As an accounting concept, the “Profit and Loss Statement (P&L)” of a business is not understood by every common man. However, it is not very difficult to grasp the idea once you get into the terminology. Moreover, if you are an entrepreneur and you are applying for a small business loan, you not only need to know what a P&L statement is but also submit one while applying for funding.
In simple terms, one could define the profit and loss statement (P&L), or, in other words, the income statement, as a financial report of the performance of a business.
The report, which could be monthly, quarterly, or yearly, records every revenue and expense that took place during a specific period. Given the nature and size of a business—how many people are involved in production and distribution, etc.—the P&L statement could be very simple or quite complex.
The Importance Profit and Loss Statements Carry
P&Ls are important. Because of their requirements from a legal perspective. And they give you a chance to check the status of your business in a unique way. Before adding new objectives to the expansion of your firm, these are handy documents to guide you.
Some Important Terms Linked with P&L Statements
Revenue- revenue is the total sum of the sales of- your business products, the value generated by selling assets and appliances, and tax refunds (if any). That means it accounts for every form of the inward flow of earned money into the business.
Expenditures- The expenditure section in the statement not only talks about the total expenditure- various ways of spending money– but reveals every single detail about specified expenditures. This is very important since it is difficult to remember every minute spent.
COGS- The full form of COGS is “cost of goods sold”. This cost is not the price which a product was sold at.

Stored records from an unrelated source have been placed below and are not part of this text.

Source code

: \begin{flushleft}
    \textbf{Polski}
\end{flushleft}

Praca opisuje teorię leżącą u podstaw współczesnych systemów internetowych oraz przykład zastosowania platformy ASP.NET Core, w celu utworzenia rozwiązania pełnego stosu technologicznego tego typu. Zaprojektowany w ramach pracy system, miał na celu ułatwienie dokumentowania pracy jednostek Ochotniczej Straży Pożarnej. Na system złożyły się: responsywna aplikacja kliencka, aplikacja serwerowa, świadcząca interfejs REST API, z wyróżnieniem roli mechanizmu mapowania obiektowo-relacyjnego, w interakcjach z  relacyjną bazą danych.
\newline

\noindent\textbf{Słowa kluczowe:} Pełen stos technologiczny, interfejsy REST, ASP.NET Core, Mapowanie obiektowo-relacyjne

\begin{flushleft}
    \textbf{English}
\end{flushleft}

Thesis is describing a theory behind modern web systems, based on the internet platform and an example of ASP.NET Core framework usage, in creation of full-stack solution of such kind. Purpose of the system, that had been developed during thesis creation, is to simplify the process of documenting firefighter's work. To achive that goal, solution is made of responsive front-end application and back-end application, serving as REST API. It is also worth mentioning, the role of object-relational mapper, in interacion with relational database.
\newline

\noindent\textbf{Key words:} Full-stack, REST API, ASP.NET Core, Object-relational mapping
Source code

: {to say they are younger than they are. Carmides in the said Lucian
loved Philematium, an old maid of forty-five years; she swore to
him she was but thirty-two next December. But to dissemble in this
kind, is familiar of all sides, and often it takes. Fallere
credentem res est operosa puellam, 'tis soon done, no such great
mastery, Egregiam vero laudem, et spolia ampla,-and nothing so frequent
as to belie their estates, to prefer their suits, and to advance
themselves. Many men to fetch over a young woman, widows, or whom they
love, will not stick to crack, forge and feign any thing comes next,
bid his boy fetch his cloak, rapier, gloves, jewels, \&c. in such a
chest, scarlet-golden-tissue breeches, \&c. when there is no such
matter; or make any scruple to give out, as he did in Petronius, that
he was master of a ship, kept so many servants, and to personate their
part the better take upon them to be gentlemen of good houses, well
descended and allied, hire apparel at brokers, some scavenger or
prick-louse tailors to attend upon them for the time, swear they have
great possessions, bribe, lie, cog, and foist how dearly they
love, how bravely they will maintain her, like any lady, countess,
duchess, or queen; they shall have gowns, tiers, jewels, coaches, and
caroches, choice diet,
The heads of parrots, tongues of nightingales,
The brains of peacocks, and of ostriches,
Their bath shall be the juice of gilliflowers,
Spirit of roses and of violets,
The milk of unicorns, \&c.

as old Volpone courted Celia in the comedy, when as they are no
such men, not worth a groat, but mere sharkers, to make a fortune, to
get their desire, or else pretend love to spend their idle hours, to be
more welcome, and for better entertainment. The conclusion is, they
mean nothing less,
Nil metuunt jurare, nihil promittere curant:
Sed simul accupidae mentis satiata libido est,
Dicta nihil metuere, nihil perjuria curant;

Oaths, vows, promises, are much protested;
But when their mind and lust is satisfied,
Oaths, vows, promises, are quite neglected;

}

This cost implies the cost of raw material used to prepare the product, the expertise invested and the time spent.
OPEX- OPEX is the short form of operational expenditures. Apart from COGS, there are other forms of expenditures involved with the production. The cost of manpower, transport, skill building, technology, and marketing etc. could be major expenditures. The size of the business affects these costs.
Depreciation- Depreciation is the loss of value of an asset over time by default. For example, if you buy a new bike and sell it after a week, no matter how the condition is, you have to sell at a lower price than you purchased. The appliances used in production, the machinery etc. also lose value over time. This is also considered as one type of loss.
Profit- Profit is one of the main segments of the revenue statement. Calculating profit is very simple; total revenue minus total expenditure. Although it looks simple from outside, the information could give you many types of profits through different fronts. Which product achieved the most profit and which one did not, can also be verified in the profit section.
Gross Profit- Gross profit is equal to revenue minus cost of goods sold. Gross profit decides how much can be spent on human capital, utilities, and other expenses. It might help the business grow and expand.
EBIT- EBIT (earnings before interest and tax) is the remaining value after subtracting OPEX and COGS from the total earnings made by the firm. At this point, we have not calculated the interests or tax reductions, and it is important to note. That gives a clear picture of the performance of the business as a whole.
EBITDA- Earning before interest, tax, depreciation and amortization (EBITDA) helps measure the profitability of a business. It deals with the non-cash elements of the production, and that is why this section is not treated as important as the profit section for example.
With a clear idea about these concepts if one approaches the profit and loss statement, it would be a far more comprehensible document to go through. It is well advisable for business owners to read their business’s P&L statement to remain rooted in the reality of their own performance; before any decision on the business.